Une table est dressée dans l’herbe. Deux femmes, habillées en laitières, dédicacent leur livre sur les contes et légendes de la Vendée. Elles précisent que certaines légendes sont inventées sinon il n'y en aurait pas eu assez pour remplir un livre. L’une d’elle peint des paysages à la gouache pour passer le temps. L’autre mange des biscuits Lu tirés d’une boîte format familial.
Lorsqu’il n’y a pas d’animation de tir à la catapulte (toutes les demi-heures), tout le monde semble désœuvré, à la recherche de quelque chose à regarder. Des touristes se pressent dans une cave indiquée par un panonceau « Cave ». Un enfant fait remarquer avec justesse à ses parents qu'il n'y a là que quelques tonneaux vides. On déambule sur les promontoires qui donnent sur une salle où l’on peut détailler des reproductions de cartes postales agrandies et affichées dans une pièce. Elles représentent le château tel qu’il était il y a un siècle, c’est-à-dire identique à aujourd’hui.
Plus loin se trouve le « laboratoire d’alchimie » où Gilles de Rais était censé mener d’ésotériques recherches mais qui était plus probablement une chambre quelconque. On y découvre un mannequin de bois, mal assis derrière un pupitre, recouvert d’une coule monastique, qui consulte des grimoires. Il est entouré de divers objets, de fioles, de brocs, de béchers en grès et d’une bibliothèque éclectique et poussiéreuse dans laquelle on ne serait pas étonné de voir traîner une vieille carte routière. Son vêtement est mis de telle manière qu’il dissimule entièrement le visage du mannequin ; les visiteurs défilent silencieusement devant cette scène. Heureusement, un miroir relié à un système électronique fait de temps en temps apparaître en son centre un portrait de Gilles de Rais, et fait s’extasier les gens incrédules devant ce miracle du XXIe siècle. La salle se vide alors immédiatement après l'apparition.

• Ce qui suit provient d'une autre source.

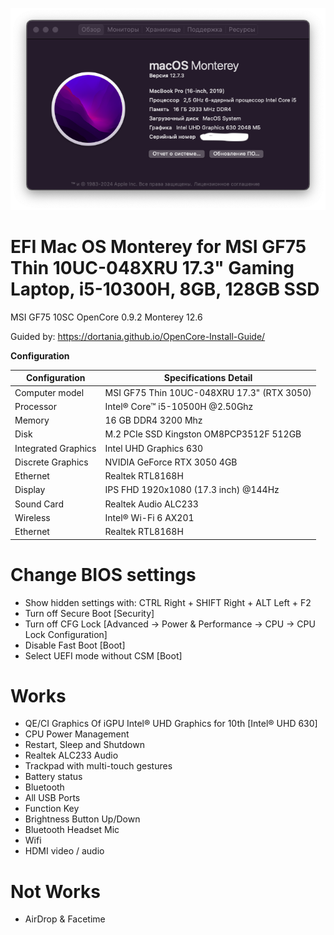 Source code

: ![picture](Picture.png)

# EFI Mac OS Monterey for MSI GF75 Thin 10UC-048XRU 17.3" Gaming Laptop, i5-10300H, 8GB, 128GB SSD
 
MSI GF75 10SC OpenCore 0.9.2 Monterey 12.6

Guided by: https://dortania.github.io/OpenCore-Install-Guide/

**Configuration**

|  Configuration | Specifications	Detail | 
|--------------------|--------------------|
| Computer model  | MSI GF75 Thin 10UC-048XRU 17.3" (RTX 3050)  | 
| Processor  | Intel® Core™ i5-10500H @2.50Ghz  |
| Memory  | 16 GB DDR4 3200 Mhz  |
| Disk  | M.2 PCIe SSD Kingston OM8PCP3512F 512GB  |
| Integrated Graphics  | Intel UHD Graphics 630  |
| Discrete Graphics  | NVIDIA GeForce RTX 3050 4GB  |
| Ethernet  | Realtek RTL8168H  |
| Display  | IPS FHD 1920x1080 (17.3 inch) @144Hz  |
| Sound Card  | Realtek Audio ALC233  |
| Wireless  | Intel® Wi-Fi 6 AX201  |
| Ethernet  | Realtek RTL8168H  |

# Change BIOS settings

- Show hidden settings with: CTRL Right + SHIFT Right + ALT Left + F2
- Turn off Secure Boot [Security]
- Turn off CFG Lock [Advanced -> Power & Performance -> CPU -> CPU Lock Configuration]
- Disable Fast Boot [Boot]
- Select UEFI mode without CSM [Boot]

# Works

- QE/CI Graphics Of iGPU Intel® UHD Graphics for 10th [Intel® UHD 630]
- CPU Power Management
- Restart, Sleep and Shutdown
- Realtek ALC233 Audio
- Trackpad with multi-touch gestures
- Battery status
- Bluetooth
- All USB Ports
- Function Key
- Brightness Button Up/Down
- Bluetooth Headset Mic
- Wifi
- HDMI video / audio

# Not Works
- AirDrop & Facetime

À la fin de la visite, personne n’oublie d’aller à la boutique près du cinéma 3D installé dans un bout de bâtiment. On y trouve une édition du mystère de la Charité de Jeanne d'Arc de Charles Péguy au milieu de reproductions de pièces d'armures qu'on peut s'offrir à partir de 500 euros. Mais les familles préfèrent acheter un Cornetto à la tenancière qui annonce le prix des sucreries avec un bonnet à grelots.